Die durchschnittliche Belastung liegt deutlich darunter, weil die Absetzbeträge und die niedrigen Bänder zuerst greifen. Drei Punkte zur Einordnung, für eine alleinstehende angestellte Person.
| Brutto | Einkommensteuer | USC | PRSI | Netto | Quote |
|---|---|---|---|---|---|
| 40.000 € | 4.000 € | 733 € | 1.680 € | 33.587 € | 16 Prozent |
| 60.000 € | 11.200 € | 1.333 € | 2.520 € | 44.947 € | 25,1 Prozent |
| 100.000 € | 27.200 € | 4.031 € | 4.200 € | 64.569 € | 35,4 Prozent |
Eigene Rechnung aus den Sätzen der Quellenzeile.
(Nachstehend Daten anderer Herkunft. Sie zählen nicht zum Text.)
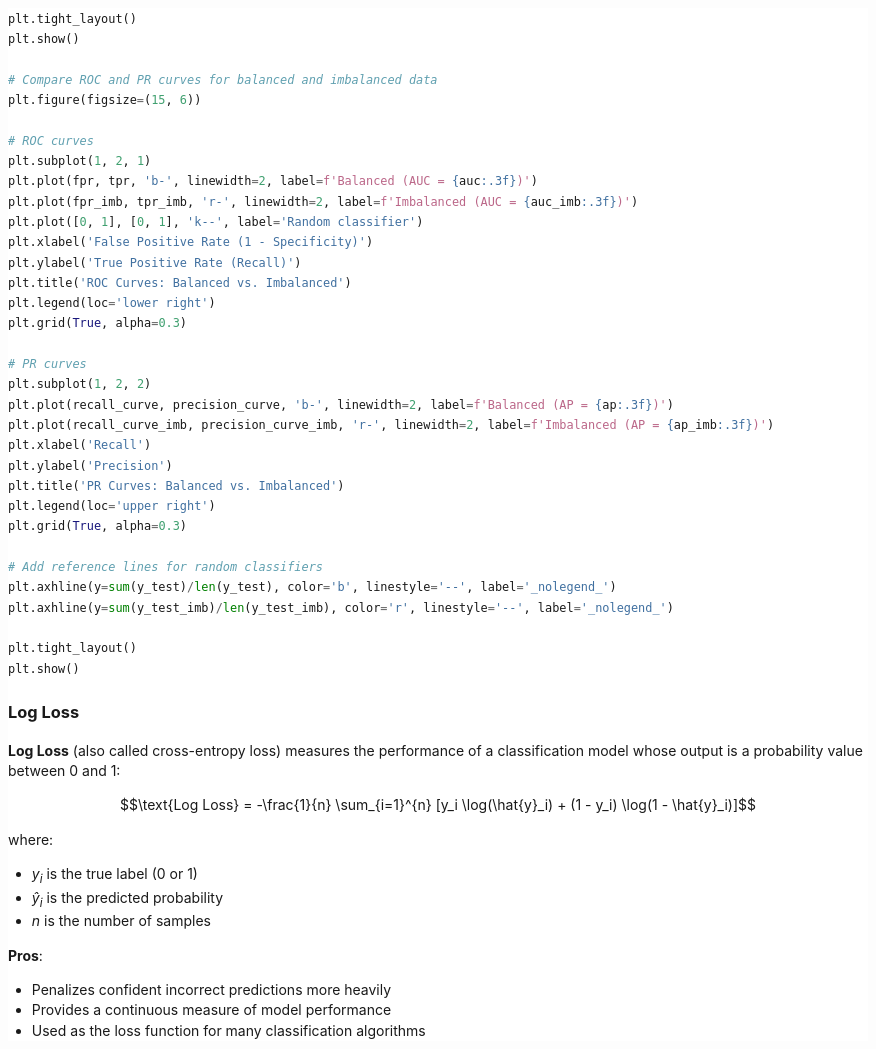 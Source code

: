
 ```python
plt.tight_layout()
plt.show()

# Compare ROC and PR curves for balanced and imbalanced data
plt.figure(figsize=(15, 6))

# ROC curves
plt.subplot(1, 2, 1)
plt.plot(fpr, tpr, 'b-', linewidth=2, label=f'Balanced (AUC = {auc:.3f})')
plt.plot(fpr_imb, tpr_imb, 'r-', linewidth=2, label=f'Imbalanced (AUC = {auc_imb:.3f})')
plt.plot([0, 1], [0, 1], 'k--', label='Random classifier')
plt.xlabel('False Positive Rate (1 - Specificity)')
plt.ylabel('True Positive Rate (Recall)')
plt.title('ROC Curves: Balanced vs. Imbalanced')
plt.legend(loc='lower right')
plt.grid(True, alpha=0.3)

# PR curves
plt.subplot(1, 2, 2)
plt.plot(recall_curve, precision_curve, 'b-', linewidth=2, label=f'Balanced (AP = {ap:.3f})')
plt.plot(recall_curve_imb, precision_curve_imb, 'r-', linewidth=2, label=f'Imbalanced (AP = {ap_imb:.3f})')
plt.xlabel('Recall')
plt.ylabel('Precision')
plt.title('PR Curves: Balanced vs. Imbalanced')
plt.legend(loc='upper right')
plt.grid(True, alpha=0.3)

# Add reference lines for random classifiers
plt.axhline(y=sum(y_test)/len(y_test), color='b', linestyle='--', label='_nolegend_')
plt.axhline(y=sum(y_test_imb)/len(y_test_imb), color='r', linestyle='--', label='_nolegend_')

plt.tight_layout()
plt.show()
```

### Log Loss

**Log Loss** (also called cross-entropy loss) measures the performance of a classification model whose output is a probability value between 0 and 1:

$$\text{Log Loss} = -\frac{1}{n} \sum_{i=1}^{n} [y_i \log(\hat{y}_i) + (1 - y_i) \log(1 - \hat{y}_i)]$$

where:
- $y_i$ is the true label (0 or 1)
- $\hat{y}_i$ is the predicted probability
- $n$ is the number of samples

**Pros**:
- Penalizes confident incorrect predictions more heavily
- Provides a continuous measure of model performance
- Used as the loss function for many classification algorithms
Angenommen sind der Grundabsetzbetrag und der Arbeitnehmerabsetzbetrag, keine weiteren Absetzbeträge, keine Beiträge in eine Altersvorsorge und der PRSI-Satz vor dem 1. Oktober 2026. Deine tatsächliche Belastung kann davon abweichen.
Quelle: Revenue, „Tax rates, bands and reliefs" (Sätze, Bänder und Absetzbeträge 2026); USC-Bänder 2026 aus den übereinstimmenden Budget-2026-Übersichten von KPMG Irland und Grant Thornton Irland; PRSI aus SW14 „PRSI 2026 Contribution Rates and User Guide" (Jänner 2026), gov.ie. Die Belastung selbst ist aus diesen Sätzen gerechnet. Stand: abgerufen 24. August 2026.
Wer Beiträge in eine von Revenue anerkannte Altersvorsorge leistet, senkt die Einkommensteuer, nicht aber USC und PRSI. Der abziehbare Anteil steigt mit dem Alter, und die berücksichtigungsfähigen Einkünfte sind gedeckelt.
Was das für einen Zuzug heisst
Drei Sätze, die aus dieser Seite folgen und die wir lieber am Anfang eines Gesprächs sagen als am Ende.
Erstens: Auf reines Arbeitseinkommen ist Irland kein günstiges Land. Wer sein gesamtes Einkommen künftig in Irland verdient, zahlt hier ähnlich viel wie zu Hause, und ab einer gewissen Höhe früher viel. Der Vergleich mit der deutschen Belastung steht auf der Seite Irland und Deutschland im Vergleich.
Zweitens: Der irische Vorteil liegt nicht im Tarif, sondern in der Behandlung ausländischer Einkünfte. Was die Remittance-Basis leistet und wo sie nicht greift, steht auf der Seite Non-Dom. Dass sie ausgerechnet bei Geld aus der alten Heimat begrenzt ist, steht im Fachwissen zur Remittance-Klausel.
Drittens: Im Jahr des Zuzugs gelten eigene Regeln für Arbeitseinkommen. Sie stehen auf der Seite Das Zuzugsjahr.